Re: the minimal polynomial over the composite field

[macsyma <macsyma@yahoo.co.jp>]

Thank you for your continuous improvement.
The following is a comparison of the first half of the method 
you have taught me and tst002 (using nffactor).

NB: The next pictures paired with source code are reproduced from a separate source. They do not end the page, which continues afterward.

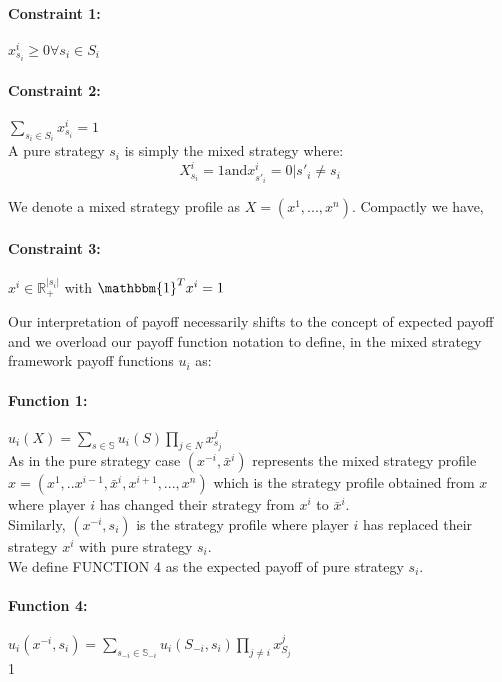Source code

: \documentclass[12pt]{article}
\begin{document}
\paragraph{Constraint 1:} $x^i_{s_i} \geq 0 \forall s_i \in S_i$

\paragraph{Constraint 2:} $\sum\limits_{s_i \in S_i} x^i_{s_i} = 1$\\

A pure strategy $s_i$ is simply the mixed strategy where:
\begin{equation*}
	X^i_{s_i} = 1 \text{and} x^i_{s'_i} = 0 | s'_i \neq s_i
\end{equation*}

We denote a mixed strategy profile as $X = (x^1, ... , x^n)$. Compactly we have,

\paragraph{Constraint 3:}  $x^i \in \mathbb{R}^{|s_i|}_+$ with $\mathbbm{1}^T x^i = 1$

Our interpretation of payoff necessarily shifts to the concept of expected payoff and we overload our payoff function notation to define, in the mixed strategy framework payoff functions $u_i$ as:

\paragraph{Function 1:} $u_i(X) = \sum\limits_{s \in \mathbb{S}} u_i(S)\prod\limits_{j \in N} x^j_{s_j}$\\

As in the pure strategy case $(x^{-i}, \bar{x}^i)$ represents the mixed strategy profile $x = (x^1, .. x^{i-1}, \bar{x}^i, x^{i+1}, ... ,x^n)$ which is the strategy profile obtained from $x$ where player $i$ has changed their strategy from $x^i$ to $\bar{x}^i$.\\

Similarly, $(x^{-i}, s_i)$ is the strategy profile where player $i$ has replaced their strategy $x^i$ with pure strategy $s_i$.\\

We define FUNCTION 4 as the expected payoff of pure strategy $s_i$.

\paragraph{Function 4:} $u_i(x^{-i},s_i) = \sum\limits_{s_{-i} \in \mathbb{S}_{-i}} u_i(S_{-i}, s_i) \prod\limits_{j \neq i} x^j_{S_j}$\\1
\end{document}
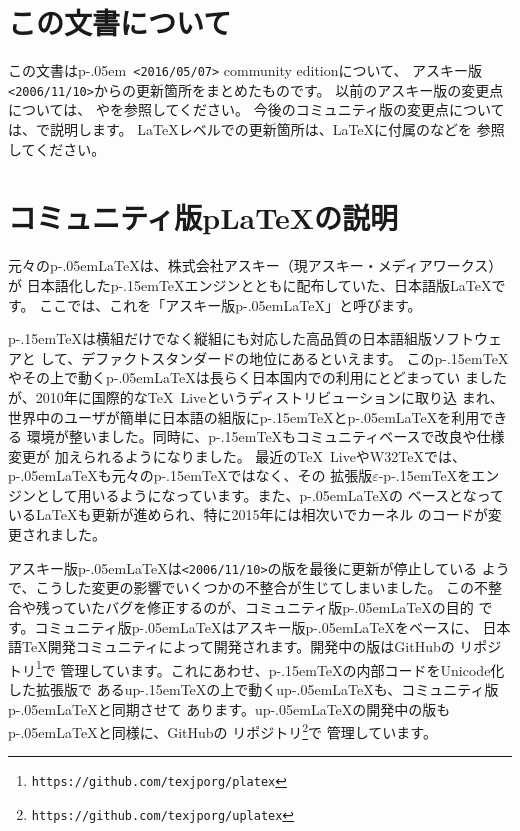 \documentclass{plnews}
\author{日本語\TeX{}開発コミュニティ（\texttt{https://texjp.org/}）}
\def\pTeX{p\kern-.15em\TeX}
\def\epTeX{$\varepsilon$-\pTeX}
\def\pLaTeX{p\kern-.05em\LaTeX}
\def\pLaTeXe{p\kern-.05em\LaTeXe}
\begin{document}
\maketitle

\section{この文書について}
この文書は\pLaTeXe\ \texttt{<2016/05/07>} community editionについて、
アスキー版\texttt{<2006/11/10>}からの更新箇所をまとめたものです。
以前のアスキー版の変更点については、
やを参照してください。
今後のコミュニティ版の変更点については、で説明します。
\LaTeX{}レベルでの更新箇所は、\LaTeX{}に付属のなどを
参照してください。


\section{コミュニティ版p\LaTeX{}の説明}
元々の\pLaTeX{}は、株式会社アスキー（現アスキー・メディアワークス）が
日本語化した\pTeX{}エンジンとともに配布していた、日本語版\LaTeX{}です。
ここでは、これを「アスキー版\pLaTeX{}」と呼びます。

\pTeX{}は横組だけでなく縦組にも対応した高品質の日本語組版ソフトウェアと
して、デファクトスタンダードの地位にあるといえます。
この\pTeX{}やその上で動く\pLaTeX{}は長らく日本国内での利用にとどまってい
ましたが、2010年に国際的な\TeX\ Liveというディストリビューションに取り込
まれ、世界中のユーザが簡単に日本語の組版に\pTeX{}と\pLaTeX{}を利用できる
環境が整いました。同時に、\pTeX{}もコミュニティベースで改良や仕様変更が
加えられるようになりました。
最近の\TeX\ LiveやW32\TeX{}では、\pLaTeX{}も元々の\pTeX{}ではなく、その
拡張版\epTeX{}をエンジンとして用いるようになっています。また、\pLaTeX{}の
ベースとなっている\LaTeX{}も更新が進められ、特に2015年には相次いでカーネル
のコードが変更されました。

アスキー版\pLaTeX{}は\texttt{<2006/11/10>}の版を最後に更新が停止している
ようで、こうした変更の影響でいくつかの不整合が生じてしまいました。
この不整合や残っていたバグを修正するのが、コミュニティ版\pLaTeX{}の目的
です。コミュニティ版\pLaTeX{}はアスキー版\pLaTeX{}をベースに、
日本語\TeX{}開発コミュニティによって開発されます。開発中の版はGitHubの
リポジトリ\footnote{\texttt{https://github.com/texjporg/platex}}で
管理しています。これにあわせ、\pTeX{}の内部コードをUnicode化した拡張版で
あるu\pTeX{}の上で動くu\pLaTeX{}も、コミュニティ版\pLaTeX{}と同期させて
あります。u\pLaTeX{}の開発中の版も\pLaTeX{}と同様に、GitHubの
リポジトリ\footnote{\texttt{https://github.com/texjporg/uplatex}}で
管理しています。
\end{document}
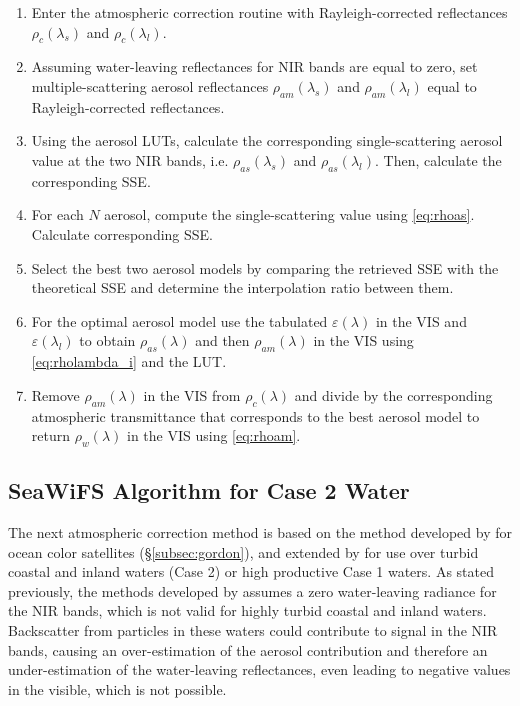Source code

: \begin{enumerate}[itemsep=2pt,parsep=2pt]
  \item Enter the atmospheric correction routine with Rayleigh-corrected reflectances $\rho_c(\lambda_s)$ and $\rho_c(\lambda_l)$.
  \item Assuming water-leaving reflectances for NIR bands are equal to zero, set multiple-scattering aerosol reflectances $\rho_{am}(\lambda_s)$ and $\rho_{am}(\lambda_l)$ equal to Rayleigh-corrected reflectances.
  \item Using the aerosol LUTs, calculate the corresponding single-scattering aerosol value at the two NIR bands, i.e. $\rho_{as}(\lambda_s)$ and $\rho_{as}(\lambda_l)$. Then, calculate the corresponding SSE.
  \item For each $N$ aerosol, compute the single-scattering value using \autoref{eq:rhoas}. Calculate corresponding SSE.
  \item Select the best two aerosol models by comparing the retrieved SSE with the theoretical SSE and determine the interpolation ratio between them.
  \item For the optimal aerosol model use the tabulated $\varepsilon(\lambda)$ in the VIS and $\varepsilon(\lambda_l)$ to obtain $\rho_{as}(\lambda)$ and then $\rho_{am}(\lambda)$ in the VIS using \autoref{eq:rholambda_i} and the LUT.
  \item Remove $\rho_{am}(\lambda)$ in the VIS from $\rho_c(\lambda)$ and divide by the corresponding atmospheric transmittance that corresponds to the best aerosol model to return $\rho_w(\lambda)$ in the VIS using \autoref{eq:rhoam}.
\end{enumerate}

\subsection{SeaWiFS Algorithm for Case 2 Water}
\label{subsec:ruddick}

The next atmospheric correction method is based on the method developed by \citet{Gordon:1994} for ocean color satellites (\S\ref{subsec:gordon}), and extended by \citet{Ruddick:2000bs} for use over turbid coastal and inland waters (Case 2) or high productive Case 1 waters. As stated previously, the methods developed by \citet{Gordon:1994} assumes a zero water-leaving radiance for the NIR bands, which is not valid for highly turbid coastal and inland waters. Backscatter from particles in these waters could contribute to signal in the NIR bands, causing an over-estimation of the aerosol contribution and therefore an under-estimation of the water-leaving reflectances, even leading to negative values in the visible, which is not possible. 

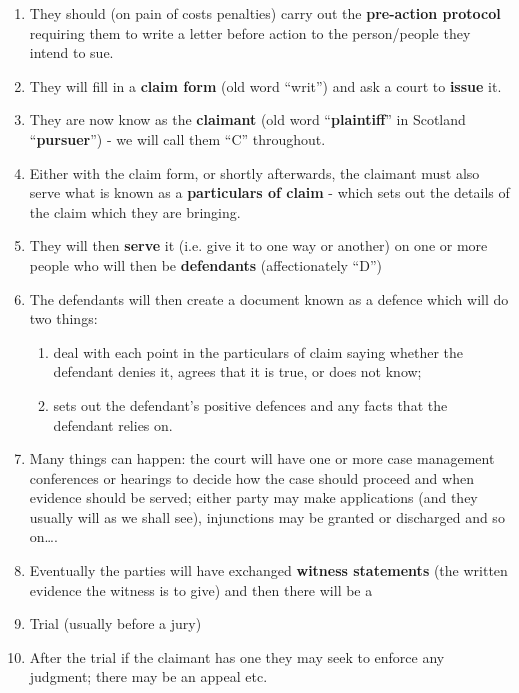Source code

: \documentclass[]{article}
\begin{document}
\begin{enumerate}
\item
  {They should (on pain of costs penalties) carry out the
  }\textbf{pre-action protocol}{ requiring them to write a letter before
  action to the person/people they intend to sue.}
\item
  {They will fill in a }\textbf{claim form}{ (old word ``writ'') and ask
  a court to }\textbf{issue}{ it. }
\item
  {They are now know as the }\textbf{claimant} {(old word} \textbf{}
  {``}\textbf{plaintiff}{''} \textbf{} {in Scotland
  ``}\textbf{pursuer}{'') - we will call them ``C'' throughout.}
\item
  {Either with the claim form, or shortly afterwards, the claimant must
  also serve what is known as a }\textbf{particulars of claim}{ - which
  sets out the details of the claim which they are bringing.}
\item
  {They will then }\textbf{serve}{ it (i.e. give it to one way or
  another) on one or more people who will then be }\textbf{defendants}{
  (affectionately ``D'')}
\item
  The defendants will then create a document known as a defence which
  will do two things:

  \begin{enumerate}
  \item
    deal with each point in the particulars of claim saying whether the
    defendant denies it, agrees that it is true, or does not know;
  \item
    sets out the defendant's positive defences and any facts that the
    defendant relies on.
  \end{enumerate}
\item
  Many things can happen: the court will have one or more case
  management conferences or hearings to decide how the case should
  proceed and when evidence should be served; either party may make
  applications (and they usually will as we shall see), injunctions may
  be granted or discharged and so on\ldots{}.
\item
  {Eventually the parties will have exchanged }\textbf{witness
  statements}{ (the written evidence the witness is to give) and then
  there will be a}
\item
  Trial (usually before a jury)
\item
  After the trial if the claimant has one they may seek to enforce any
  judgment; there may be an appeal etc.
\end{enumerate}
\end{document}
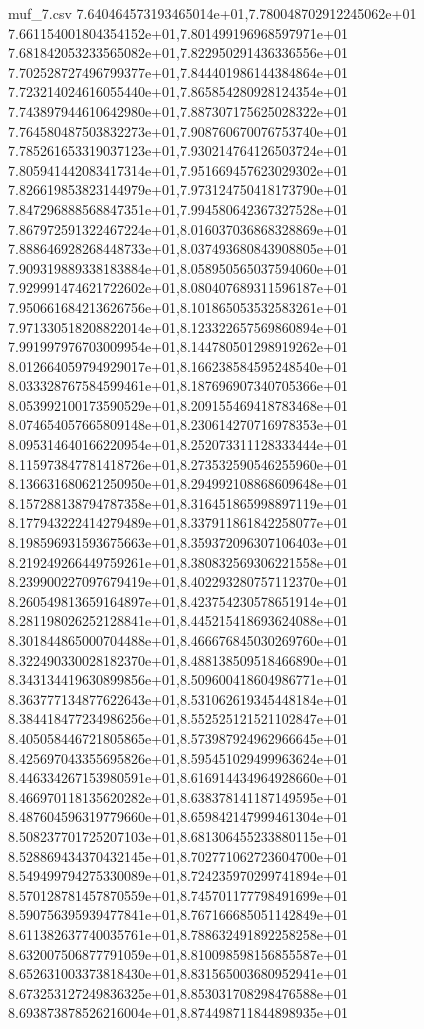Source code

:\begin{filecontents*}{muf_7.csv}
7.640464573193465014e+01,7.780048702912245062e+01
7.661154001804354152e+01,7.801499196968597971e+01
7.681842053233565082e+01,7.822950291436336556e+01
7.702528727496799377e+01,7.844401986144384864e+01
7.723214024616055440e+01,7.865854280928124354e+01
7.743897944610642980e+01,7.887307175625028322e+01
7.764580487503832273e+01,7.908760670076753740e+01
7.785261653319037123e+01,7.930214764126503724e+01
7.805941442083417314e+01,7.951669457623029302e+01
7.826619853823144979e+01,7.973124750418173790e+01
7.847296888568847351e+01,7.994580642367327528e+01
7.867972591322467224e+01,8.016037036868328869e+01
7.888646928268448733e+01,8.037493680843908805e+01
7.909319889338183884e+01,8.058950565037594060e+01
7.929991474621722602e+01,8.080407689311596187e+01
7.950661684213626756e+01,8.101865053532583261e+01
7.971330518208822014e+01,8.123322657569860894e+01
7.991997976703009954e+01,8.144780501298919262e+01
8.012664059794929017e+01,8.166238584595248540e+01
8.033328767584599461e+01,8.187696907340705366e+01
8.053992100173590529e+01,8.209155469418783468e+01
8.074654057665809148e+01,8.230614270716978353e+01
8.095314640166220954e+01,8.252073311128333444e+01
8.115973847781418726e+01,8.273532590546255960e+01
8.136631680621250950e+01,8.294992108868609648e+01
8.157288138794787358e+01,8.316451865998897119e+01
8.177943222414279489e+01,8.337911861842258077e+01
8.198596931593675663e+01,8.359372096307106403e+01
8.219249266449759261e+01,8.380832569306221558e+01
8.239900227097679419e+01,8.402293280757112370e+01
8.260549813659164897e+01,8.423754230578651914e+01
8.281198026252128841e+01,8.445215418693624088e+01
8.301844865000704488e+01,8.466676845030269760e+01
8.322490330028182370e+01,8.488138509518466890e+01
8.343134419630899856e+01,8.509600418604986771e+01
8.363777134877622643e+01,8.531062619345448184e+01
8.384418477234986256e+01,8.552525121521102847e+01
8.405058446721805865e+01,8.573987924962966645e+01
8.425697043355695826e+01,8.595451029499963624e+01
8.446334267153980591e+01,8.616914434964928660e+01
8.466970118135620282e+01,8.638378141187149595e+01
8.487604596319779660e+01,8.659842147999461304e+01
8.508237701725207103e+01,8.681306455233880115e+01
8.528869434370432145e+01,8.702771062723604700e+01
8.549499794275330089e+01,8.724235970299741894e+01
8.570128781457870559e+01,8.745701177798491699e+01
8.590756395939477841e+01,8.767166685051142849e+01
8.611382637740035761e+01,8.788632491892258258e+01
8.632007506877791059e+01,8.810098598156855587e+01
8.652631003373818430e+01,8.831565003680952941e+01
8.673253127249836325e+01,8.853031708298476588e+01
8.693873878526216004e+01,8.874498711844898935e+01

\end{filecontents*}
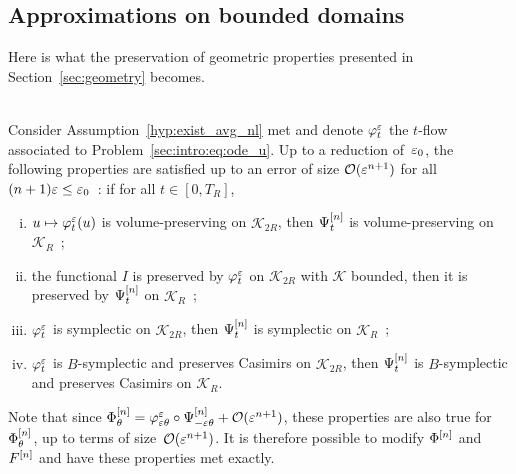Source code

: \subsection{Approximations on bounded domains}
\label{sec:approx}


Here is what the preservation of geometric properties presented in
Section~\ref{sec:geometry} becomes. 

\begin{theorem}
\hspace*{1em} \\
  Consider Assumption~\ref{hyp:exist_avg_nl} met and denote
  $\varphi^\varepsilon _t$ the $t$-flow associated to
  Problem~\eqref{sec:intro:eq:ode_u}. Up to a reduction of~$\varepsilon_0$, the
  following properties are satisfied up to an error of size
  $\mathcal{O}(\varepsilon^{n+1})$ for all $(n+1)\varepsilon \leq \varepsilon_0$~: if for all $t
  \in [0, T_R]$, 
  \begin{enumerate}[(i)]
    \item $u \mapsto \varphi^\varepsilon _t(u)$ is volume-preserving on
    $\mathcal{K}_{2R}$, then $\Psi^{[n]} _t$ is volume-preserving on
    $\mathcal{K}_R$~;
    \item the functional $I$ is preserved by $\varphi^\varepsilon _t$ on
    $\mathcal{K}_{2R}$ with $\mathcal{K}$ bounded, then it is preserved
    by $\Psi^{[n]} _t$ on $\mathcal{K}_R$~; 
    \item $\varphi^\varepsilon _t$ is symplectic on $\mathcal{K}_{2R}$, then
    $\Psi^{[n]} _t$ is symplectic on $\mathcal{K}_R$~;
    \item $\varphi^\varepsilon _t$ is $B$-symplectic and preserves Casimirs on
    $\mathcal{K}_{2R}$, then $\Psi^{[n]} _t$ is $B$-symplectic and
    preserves Casimirs on $\mathcal{K}_R$.
  \end{enumerate}
  Note that since $\Phi^{[n]} _\theta = \varphi^\varepsilon _{\varepsilon\theta} \circ
  \Psi^{[n]} _{-\varepsilon\theta} + \mathcal{O}(\varepsilon^{n+1})$, these properties are
  also true for $\Phi^{[n]} _\theta$, up to terms of
  size~$\mathcal{O}(\varepsilon^{n+1})$. It is therefore possible to modify $\Phi^{[n]}$ and $F^{[n]}$ and have these properties met exactly.
\end{theorem}

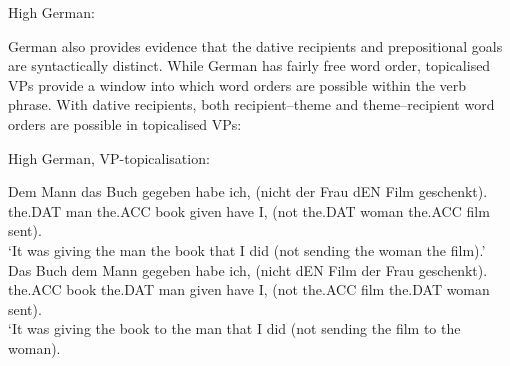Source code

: \begin{exe}
	\ex High German:\label{ex:german-goals}
	\begin{xlist}
	\end{xlist}
\end{exe}

German also provides evidence that the dative recipients and prepositional goals are syntactically distinct. While German has fairly free word order, topicalised VPs provide a window into which word orders are possible within the verb phrase. With dative recipients, both recipient--theme and theme--recipient word orders are possible in topicalised VPs:

	\begin{exe}
		\ex\label{ex:german-VP-top} High German, VP-topicalisation:
		\begin{xlist}
			\ex \gll  Dem Mann das Buch gegeben habe ich, (nicht der Frau dEN Film geschenkt).\\
			the.DAT man the.ACC book given have I, (not the.DAT woman the.ACC film sent).\\
			\trans `It was giving the man the book that I did (not sending the woman the film).'
			\ex \gll Das Buch dem Mann gegeben habe ich, (nicht dEN Film der Frau geschenkt).\\
			the.ACC book the.DAT man given have I, (not the.ACC film the.DAT woman sent).\\
			\trans `It was giving the book to the man that I did (not sending the film to the woman).\\
		\end{xlist}
	\end{exe}

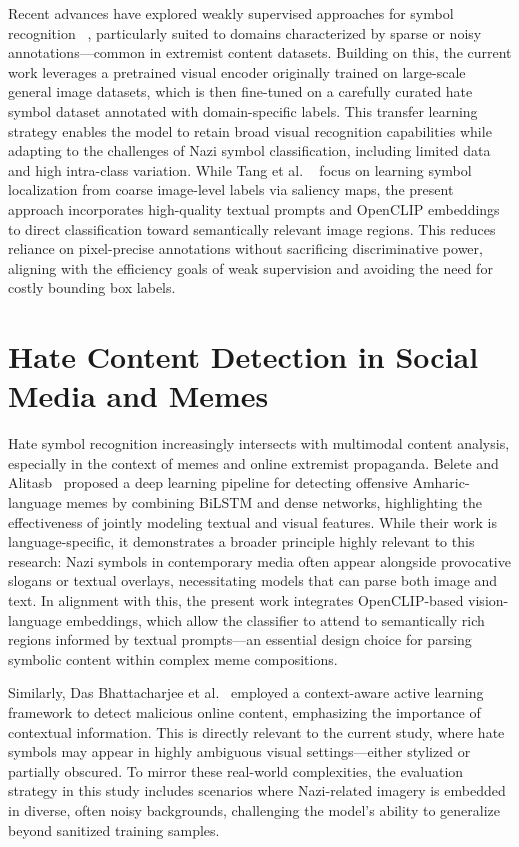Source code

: Recent advances have explored weakly supervised approaches for symbol recognition
~\parencite{tang2017multipleinstancedetectionnetwork}, particularly suited to domains characterized by sparse or
noisy annotations—common in extremist content datasets. Building on this, the current work leverages a pretrained
visual encoder originally trained on large-scale general image datasets, which is then fine-tuned on a carefully
curated hate symbol dataset annotated with domain-specific labels. This transfer learning strategy enables the model
to retain broad visual recognition capabilities while adapting to the challenges of Nazi symbol classification,
including limited data and high intra-class variation. While Tang et al.
~\parencite{tang2017multipleinstancedetectionnetwork} focus on learning symbol localization from coarse image-level
labels via saliency maps, the present approach incorporates high-quality textual prompts and OpenCLIP embeddings to
direct classification toward semantically relevant image regions. This reduces reliance on pixel-precise annotations
without sacrificing discriminative power, aligning with the efficiency goals of weak supervision and avoiding the
need for costly bounding box labels.

\section{Hate Content Detection in Social Media and Memes}

Hate symbol recognition increasingly intersects with multimodal content analysis, especially in the context of memes
and online extremist propaganda. Belete and Alitasb~\parencite{belete2025200258} proposed a deep learning pipeline
for detecting offensive Amharic-language memes by combining \ac{BiLSTM} and dense networks, highlighting the
effectiveness of jointly modeling textual and visual features. While their work is language-specific, it
demonstrates a broader principle highly relevant to this research: Nazi symbols in contemporary media often appear
alongside provocative slogans or textual overlays, necessitating models that can parse both image and text. In
alignment with this, the present work integrates OpenCLIP-based vision-language embeddings, which allow the
classifier to attend to semantically rich regions informed by textual prompts—an essential design choice for parsing
symbolic content within complex meme compositions.

Similarly, Das Bhattacharjee et al.~\parencite{dasbhattacharjee2019365} employed a context-aware active learning
framework to detect malicious online content, emphasizing the importance of contextual information. This is directly
relevant to the current study, where hate symbols may appear in highly ambiguous visual settings—either stylized or
partially obscured. To mirror these real-world complexities, the evaluation strategy in this study includes
scenarios where Nazi-related imagery is embedded in diverse, often noisy backgrounds, challenging the model’s
ability to generalize beyond sanitized training samples.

install(quotient_group,GG);
install(group_quotient,GG);
iscycquotient(G,H)=
{
  if(!galoisisnormal(G,H),return(0));
  my(Q=quotient_group(group_quotient(G,H),G));
  my(A=galoisisabelian(Q,2));
  !(A===0) && #A<=1;
};

{for(n=2,25,
G=galoissplittinginit(x^n-2);
S=galoissubgroups(G);
C=[H|H<-S,iscycquotient([G.gen,G.orders],H)];
L=[galoisfixedfield(G,H,1)|H<-C];
my(Q=bnfinit(a));
M=[rnfconductor(Q,H)[1]|H<-L])};

/* time = 1min, 47,883 ms. */

install(RgX_gcd_simple,GG);
tst002(fx) =
{
  my(A = gx = nfsplitting(fx), P, p, q, s, t, u, gi);
  P = select(r -> r - 2, factor(poldegree(gx))[, 1]);
  for(i = 1, #P,
    q = polcyclo(p = P[i], u = eval(concat("c", p)));
    [s, t] = nfsubfields(q)[-2..-2][1];
    gi = nffactor(q, subst(liftpol(nffactor(s, gx)[1, 1]), u, t))[1, 1];
    A = if(#variables(A) == 1, gi, if(#variables(gi) == 1, A, RgX_gcd_simple(A, gi))));
  liftpol(A/pollead(A))
};

for(n=2,25,tst002(x^n-2));

/* time = 1min, 4,412 ms. */

Factoring by galoisfixedfield(,,2) is attractive, 
but it seems time-consuming to put together preparations for that.

> Also your example x^n-2 are very sparse which make computation
> faster compared to generic example.
How about 2*(1+x)^n-x^n (dense and having an isomorphic splitting field) ? 

macsyma